[WORK INSTRUCTIONS]
Write out every line exactly, from the first line of the records below through the line that contains "the chance that".

(Stored data entries)

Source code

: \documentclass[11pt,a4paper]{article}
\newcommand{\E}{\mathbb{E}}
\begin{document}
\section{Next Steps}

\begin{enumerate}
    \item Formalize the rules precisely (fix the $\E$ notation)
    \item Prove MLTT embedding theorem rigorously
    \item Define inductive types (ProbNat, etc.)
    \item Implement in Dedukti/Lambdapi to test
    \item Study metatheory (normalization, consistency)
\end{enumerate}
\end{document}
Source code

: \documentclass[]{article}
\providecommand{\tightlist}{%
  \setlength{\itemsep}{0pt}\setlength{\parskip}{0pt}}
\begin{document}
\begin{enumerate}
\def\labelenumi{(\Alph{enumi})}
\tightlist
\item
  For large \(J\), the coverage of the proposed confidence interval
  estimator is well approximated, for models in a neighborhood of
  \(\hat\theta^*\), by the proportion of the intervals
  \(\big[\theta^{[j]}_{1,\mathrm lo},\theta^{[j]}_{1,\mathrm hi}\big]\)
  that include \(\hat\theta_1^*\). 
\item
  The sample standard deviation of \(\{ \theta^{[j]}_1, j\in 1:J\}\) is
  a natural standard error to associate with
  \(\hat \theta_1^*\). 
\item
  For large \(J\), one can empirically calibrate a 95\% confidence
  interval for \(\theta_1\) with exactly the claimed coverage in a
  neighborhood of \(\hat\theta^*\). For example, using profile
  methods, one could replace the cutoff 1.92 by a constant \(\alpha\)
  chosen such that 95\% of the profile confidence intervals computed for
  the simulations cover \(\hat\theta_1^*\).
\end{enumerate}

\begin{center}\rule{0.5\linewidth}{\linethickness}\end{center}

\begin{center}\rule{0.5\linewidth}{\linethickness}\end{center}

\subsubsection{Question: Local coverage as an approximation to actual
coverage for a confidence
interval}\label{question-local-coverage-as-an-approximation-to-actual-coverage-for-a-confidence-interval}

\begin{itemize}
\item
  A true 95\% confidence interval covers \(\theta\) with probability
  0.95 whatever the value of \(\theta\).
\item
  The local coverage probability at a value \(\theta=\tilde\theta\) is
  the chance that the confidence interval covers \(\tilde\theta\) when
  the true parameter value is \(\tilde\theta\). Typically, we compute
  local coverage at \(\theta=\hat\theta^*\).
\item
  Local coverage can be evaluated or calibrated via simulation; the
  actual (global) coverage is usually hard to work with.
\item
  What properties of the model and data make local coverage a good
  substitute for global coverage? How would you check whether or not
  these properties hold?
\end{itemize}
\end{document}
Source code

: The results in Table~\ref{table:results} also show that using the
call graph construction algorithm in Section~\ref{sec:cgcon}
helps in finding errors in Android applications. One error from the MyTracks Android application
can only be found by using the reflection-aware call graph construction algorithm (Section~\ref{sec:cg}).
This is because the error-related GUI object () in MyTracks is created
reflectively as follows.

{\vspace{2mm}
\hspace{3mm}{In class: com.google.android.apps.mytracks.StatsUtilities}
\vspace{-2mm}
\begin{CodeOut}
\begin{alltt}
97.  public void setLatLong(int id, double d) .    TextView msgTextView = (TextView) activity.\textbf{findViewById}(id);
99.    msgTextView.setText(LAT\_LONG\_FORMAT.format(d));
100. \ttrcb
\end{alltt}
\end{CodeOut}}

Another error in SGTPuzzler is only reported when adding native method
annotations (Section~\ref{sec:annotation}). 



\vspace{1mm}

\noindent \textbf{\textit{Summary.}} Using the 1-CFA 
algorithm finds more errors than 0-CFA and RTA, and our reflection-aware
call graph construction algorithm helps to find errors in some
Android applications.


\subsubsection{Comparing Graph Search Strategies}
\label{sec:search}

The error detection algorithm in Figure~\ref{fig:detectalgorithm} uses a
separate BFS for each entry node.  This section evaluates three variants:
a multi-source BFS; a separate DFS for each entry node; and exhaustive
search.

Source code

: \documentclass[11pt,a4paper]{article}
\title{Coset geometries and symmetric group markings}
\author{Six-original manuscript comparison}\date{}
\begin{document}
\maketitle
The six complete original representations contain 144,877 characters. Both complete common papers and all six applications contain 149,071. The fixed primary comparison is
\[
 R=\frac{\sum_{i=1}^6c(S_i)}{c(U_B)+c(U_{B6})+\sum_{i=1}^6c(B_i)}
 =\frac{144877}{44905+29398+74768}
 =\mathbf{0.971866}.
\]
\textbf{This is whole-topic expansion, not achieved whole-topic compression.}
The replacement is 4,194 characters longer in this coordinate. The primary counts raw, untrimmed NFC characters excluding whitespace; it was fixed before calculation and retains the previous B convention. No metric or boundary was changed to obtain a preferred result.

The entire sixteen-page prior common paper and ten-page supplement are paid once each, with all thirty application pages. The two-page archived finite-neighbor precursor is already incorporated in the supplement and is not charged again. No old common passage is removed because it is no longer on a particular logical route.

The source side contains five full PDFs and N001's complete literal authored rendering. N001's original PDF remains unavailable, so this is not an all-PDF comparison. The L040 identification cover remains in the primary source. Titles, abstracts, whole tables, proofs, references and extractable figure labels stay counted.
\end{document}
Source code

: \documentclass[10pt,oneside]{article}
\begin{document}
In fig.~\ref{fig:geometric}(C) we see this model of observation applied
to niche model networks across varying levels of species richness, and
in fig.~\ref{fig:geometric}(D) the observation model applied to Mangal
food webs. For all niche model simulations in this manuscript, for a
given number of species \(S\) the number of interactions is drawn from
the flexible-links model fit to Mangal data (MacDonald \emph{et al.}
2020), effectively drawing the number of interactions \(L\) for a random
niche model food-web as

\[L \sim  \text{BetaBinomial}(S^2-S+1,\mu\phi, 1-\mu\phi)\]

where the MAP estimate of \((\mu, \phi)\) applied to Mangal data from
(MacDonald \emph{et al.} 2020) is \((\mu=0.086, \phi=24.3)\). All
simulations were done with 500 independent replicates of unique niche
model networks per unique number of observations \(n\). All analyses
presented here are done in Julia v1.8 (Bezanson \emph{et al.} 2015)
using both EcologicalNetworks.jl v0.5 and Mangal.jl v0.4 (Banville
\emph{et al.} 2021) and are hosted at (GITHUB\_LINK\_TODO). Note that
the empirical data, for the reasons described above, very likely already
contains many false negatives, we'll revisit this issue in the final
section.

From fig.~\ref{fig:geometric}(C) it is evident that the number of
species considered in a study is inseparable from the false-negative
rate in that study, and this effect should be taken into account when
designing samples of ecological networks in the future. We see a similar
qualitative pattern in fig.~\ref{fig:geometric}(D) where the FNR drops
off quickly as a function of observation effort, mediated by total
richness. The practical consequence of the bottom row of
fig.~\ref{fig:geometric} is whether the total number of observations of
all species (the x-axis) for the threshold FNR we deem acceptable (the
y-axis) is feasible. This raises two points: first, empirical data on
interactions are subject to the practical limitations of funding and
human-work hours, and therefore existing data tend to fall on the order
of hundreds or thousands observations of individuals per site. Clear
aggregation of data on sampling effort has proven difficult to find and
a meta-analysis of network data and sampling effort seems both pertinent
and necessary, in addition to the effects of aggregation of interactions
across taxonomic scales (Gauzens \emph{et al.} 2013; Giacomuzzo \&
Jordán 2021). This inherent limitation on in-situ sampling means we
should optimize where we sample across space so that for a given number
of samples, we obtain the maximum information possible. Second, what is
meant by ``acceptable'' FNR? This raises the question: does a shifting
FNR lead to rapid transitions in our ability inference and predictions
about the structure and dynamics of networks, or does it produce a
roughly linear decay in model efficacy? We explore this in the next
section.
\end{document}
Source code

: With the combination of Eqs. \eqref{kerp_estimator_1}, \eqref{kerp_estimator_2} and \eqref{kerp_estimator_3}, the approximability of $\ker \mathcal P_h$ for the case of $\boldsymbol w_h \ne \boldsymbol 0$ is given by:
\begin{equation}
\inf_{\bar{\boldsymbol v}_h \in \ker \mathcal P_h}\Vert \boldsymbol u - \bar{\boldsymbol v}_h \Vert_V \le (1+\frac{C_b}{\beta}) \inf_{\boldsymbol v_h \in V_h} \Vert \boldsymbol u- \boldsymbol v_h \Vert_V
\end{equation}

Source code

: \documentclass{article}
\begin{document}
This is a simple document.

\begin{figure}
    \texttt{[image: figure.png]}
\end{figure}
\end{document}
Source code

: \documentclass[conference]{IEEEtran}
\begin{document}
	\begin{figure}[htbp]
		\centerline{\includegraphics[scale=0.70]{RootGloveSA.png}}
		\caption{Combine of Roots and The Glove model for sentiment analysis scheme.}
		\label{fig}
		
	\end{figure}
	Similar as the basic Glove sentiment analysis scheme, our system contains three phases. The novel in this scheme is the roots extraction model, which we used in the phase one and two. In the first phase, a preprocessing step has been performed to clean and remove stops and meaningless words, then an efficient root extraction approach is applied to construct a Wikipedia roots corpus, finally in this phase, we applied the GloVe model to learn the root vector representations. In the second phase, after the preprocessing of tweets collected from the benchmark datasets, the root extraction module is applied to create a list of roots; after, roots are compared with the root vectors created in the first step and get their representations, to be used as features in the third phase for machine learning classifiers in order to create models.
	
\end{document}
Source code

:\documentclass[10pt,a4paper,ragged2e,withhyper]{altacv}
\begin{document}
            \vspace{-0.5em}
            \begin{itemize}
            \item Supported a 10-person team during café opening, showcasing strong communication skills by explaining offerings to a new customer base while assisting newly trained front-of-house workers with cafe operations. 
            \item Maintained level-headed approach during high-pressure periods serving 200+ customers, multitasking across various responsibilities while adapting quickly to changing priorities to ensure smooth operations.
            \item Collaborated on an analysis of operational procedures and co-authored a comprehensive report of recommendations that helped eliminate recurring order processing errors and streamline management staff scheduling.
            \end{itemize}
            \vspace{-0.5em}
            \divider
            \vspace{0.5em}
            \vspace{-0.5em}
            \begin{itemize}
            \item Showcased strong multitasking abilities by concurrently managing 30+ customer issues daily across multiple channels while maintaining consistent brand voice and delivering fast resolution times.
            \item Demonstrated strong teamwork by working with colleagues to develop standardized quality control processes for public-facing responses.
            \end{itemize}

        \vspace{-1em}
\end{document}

[WORKED SOLUTION]
Source code

: \documentclass[11pt,a4paper]{article}
\newcommand{\E}{\mathbb{E}}
\begin{document}
\section{Next Steps}

\begin{enumerate}
    \item Formalize the rules precisely (fix the $\E$ notation)
    \item Prove MLTT embedding theorem rigorously
    \item Define inductive types (ProbNat, etc.)
    \item Implement in Dedukti/Lambdapi to test
    \item Study metatheory (normalization, consistency)
\end{enumerate}
\end{document}
Source code

: \documentclass[]{article}
\providecommand{\tightlist}{%
  \setlength{\itemsep}{0pt}\setlength{\parskip}{0pt}}
\begin{document}
\begin{enumerate}
\def\labelenumi{(\Alph{enumi})}
\tightlist
\item
  For large \(J\), the coverage of the proposed confidence interval
  estimator is well approximated, for models in a neighborhood of
  \(\hat\theta^*\), by the proportion of the intervals
  \(\big[\theta^{[j]}_{1,\mathrm lo},\theta^{[j]}_{1,\mathrm hi}\big]\)
  that include \(\hat\theta_1^*\). 
\item
  The sample standard deviation of \(\{ \theta^{[j]}_1, j\in 1:J\}\) is
  a natural standard error to associate with
  \(\hat \theta_1^*\). 
\item
  For large \(J\), one can empirically calibrate a 95\% confidence
  interval for \(\theta_1\) with exactly the claimed coverage in a
  neighborhood of \(\hat\theta^*\). For example, using profile
  methods, one could replace the cutoff 1.92 by a constant \(\alpha\)
  chosen such that 95\% of the profile confidence intervals computed for
  the simulations cover \(\hat\theta_1^*\).
\end{enumerate}

\begin{center}\rule{0.5\linewidth}{\linethickness}\end{center}

\begin{center}\rule{0.5\linewidth}{\linethickness}\end{center}

\subsubsection{Question: Local coverage as an approximation to actual
coverage for a confidence
interval}\label{question-local-coverage-as-an-approximation-to-actual-coverage-for-a-confidence-interval}

\begin{itemize}
\item
  A true 95\% confidence interval covers \(\theta\) with probability
  0.95 whatever the value of \(\theta\).
\item
  The local coverage probability at a value \(\theta=\tilde\theta\) is
  the chance that the confidence interval covers \(\tilde\theta\) when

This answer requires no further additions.